BLUE-WINGED WARBLER
HABITS
Bagg and Eliot (1937) write: “According to Wilson, this species was discovered by William Bartram, who gave it the descriptive name Parus aureus alis caeruleis (Blue-winged Golden Tit), and sent a specimen to ‘Mr. Edwards’ by whom it was drawn and etched. Edwards suspected its identity with the Pine Creeper of Catesby: hence its present inappropriate name, pinus.” As there are other warblers whose wings are more distinctly blue, those of this warbler being only bluish gray, the old familiar name, blue-winged yellow warbler, which stood for many years, seems more appropriate and more truly descriptive.
The blue-winged warbler is a bird of the so-called Carolinian Life Zone, with a rather restricted breeding range in the Central States and not quite reaching our northern borders. Its center of abundance in the breeding season seems to be in southern Ohio, Indiana, Illinois, northern Kentucky, northern Missouri, and southern Iowa. Its range extends northeastward to New Jersey, southeastern New York, and southern Connecticut. It is fairly common in the latter State, and I know of one small colony in eastern Rhode Island within a mile or two of the Massachusetts line. North of these points in New England it occurs only as a straggler or casual breeder. In southern New England I have found it in rather open situations, in neglected pastures where there is low shrubbery, brier patches, and bushy thickets around the edges; or in similar growth along the borders of woods, usually on dry uplands; and sometimes in the rank growth of tall grasses and weeds near the borders of swamps or streams.
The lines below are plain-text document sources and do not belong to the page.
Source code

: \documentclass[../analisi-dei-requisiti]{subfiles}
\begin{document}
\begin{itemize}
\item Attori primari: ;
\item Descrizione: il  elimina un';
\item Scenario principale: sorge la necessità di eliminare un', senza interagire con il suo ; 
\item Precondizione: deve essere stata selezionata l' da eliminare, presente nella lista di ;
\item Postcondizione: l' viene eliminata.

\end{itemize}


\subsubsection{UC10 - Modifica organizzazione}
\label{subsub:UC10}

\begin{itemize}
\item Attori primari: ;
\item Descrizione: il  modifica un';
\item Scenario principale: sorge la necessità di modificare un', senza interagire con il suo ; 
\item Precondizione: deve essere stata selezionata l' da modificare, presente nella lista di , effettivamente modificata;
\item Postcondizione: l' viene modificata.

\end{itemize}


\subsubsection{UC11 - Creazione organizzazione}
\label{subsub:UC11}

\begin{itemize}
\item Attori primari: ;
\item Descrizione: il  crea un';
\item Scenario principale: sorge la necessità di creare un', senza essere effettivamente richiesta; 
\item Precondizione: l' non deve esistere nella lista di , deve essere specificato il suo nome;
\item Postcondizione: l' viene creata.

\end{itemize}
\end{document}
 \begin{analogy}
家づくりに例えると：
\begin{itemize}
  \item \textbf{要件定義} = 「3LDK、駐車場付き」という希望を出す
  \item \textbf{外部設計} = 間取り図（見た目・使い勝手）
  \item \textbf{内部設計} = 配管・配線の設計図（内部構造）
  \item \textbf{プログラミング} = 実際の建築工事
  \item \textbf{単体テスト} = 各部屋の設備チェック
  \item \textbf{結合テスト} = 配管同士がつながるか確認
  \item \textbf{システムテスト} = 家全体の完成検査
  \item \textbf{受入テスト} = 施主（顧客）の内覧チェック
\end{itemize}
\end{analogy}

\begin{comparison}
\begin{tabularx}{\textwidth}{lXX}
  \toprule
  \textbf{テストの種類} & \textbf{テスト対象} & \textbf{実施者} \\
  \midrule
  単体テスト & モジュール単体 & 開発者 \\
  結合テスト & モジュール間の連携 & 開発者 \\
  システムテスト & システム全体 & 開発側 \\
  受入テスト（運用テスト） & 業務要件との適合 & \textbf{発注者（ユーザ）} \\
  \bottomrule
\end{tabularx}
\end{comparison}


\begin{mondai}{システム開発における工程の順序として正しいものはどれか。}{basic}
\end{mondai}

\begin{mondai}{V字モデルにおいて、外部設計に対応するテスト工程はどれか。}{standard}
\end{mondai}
Frank L. Burns wrote to Dr. Chapman (1907) of its haunts in Pennsylvania: “This species is here an inhabitant of the rather open swampy thickets, upland clearings, neglected pastures and fence rows, where the grass and weeds have not been choked out by a too thick growth of briers, bushes, saplings and vines.” Dr. Lawrence H. Wilkinshaw tells me that, in southern Michigan, “this species loves deep swampy woods, where the golden-winged warbler and cerulean warbler are found.” This is quite different from the haunts in which we find it in the east, though Dr. Chapman (1907) says: “It is not, as a rule, a deep woods warbler, though I have found it nesting in heavy forest, but prefers rather, bordering second growths, with weedy openings, from which it may follow lines or patches of trees to haunts some distance from the woods.”
Spring.—From its winter home in Central America the blue-winged warbler seems to migrate from Yucatán straight across the Gulf of Mexico to the Gulf States and along the eastern coast of Texas to Louisiana. It is apparently very rare anywhere in Florida or the Keys, and along the Atlantic coast, where it is comparatively rare, it is found at low elevations. It migrates northward mainly west of the Alleghenies, seeming to avoid the mountains; the main body of the species seems to travel through the Mississippi Valley to the centers of abundance in the central States. Perhaps the birds that settle in southern New York and New England travel up the Ohio River, drifting through Pennsylvania and New Jersey to their destination. According to Milton B. Trautman (1940) this warbler seems to be a rare or uncommon spring migrant in central Ohio, and “in some migrations only 2 individuals were noted” at Buckeye Lake; this adds support to the theory that the birds follow the river along the southern border of the State.
Nesting.—Although Wilson (1831) gave a very good description of the nest of the blue-winged yellow warbler, very little was known of its nesting in southern New England prior to about 1880, when nests were found in southern Connecticut, where it is now known to be a fairly common breeder. I found two nests near West Haven, Conn., on June 8, 1910; both were close to the ground but not quite on it; one was in a clump of blackberry vines, weeds, and grasses, in a swampy corner of a scrubby lot; the other was in a bunch of grass and rank weeds on some sprout land among some mixed bushes. Again, on June 1, 1934, I photographed (pl. 12) a nest near Hadlyme, Conn., on the edge of an open, neglected field and close to the border of some young woods. It was built among and attached to the upright stems of a clump of tall goldenrod. These were all typical of the nests described below.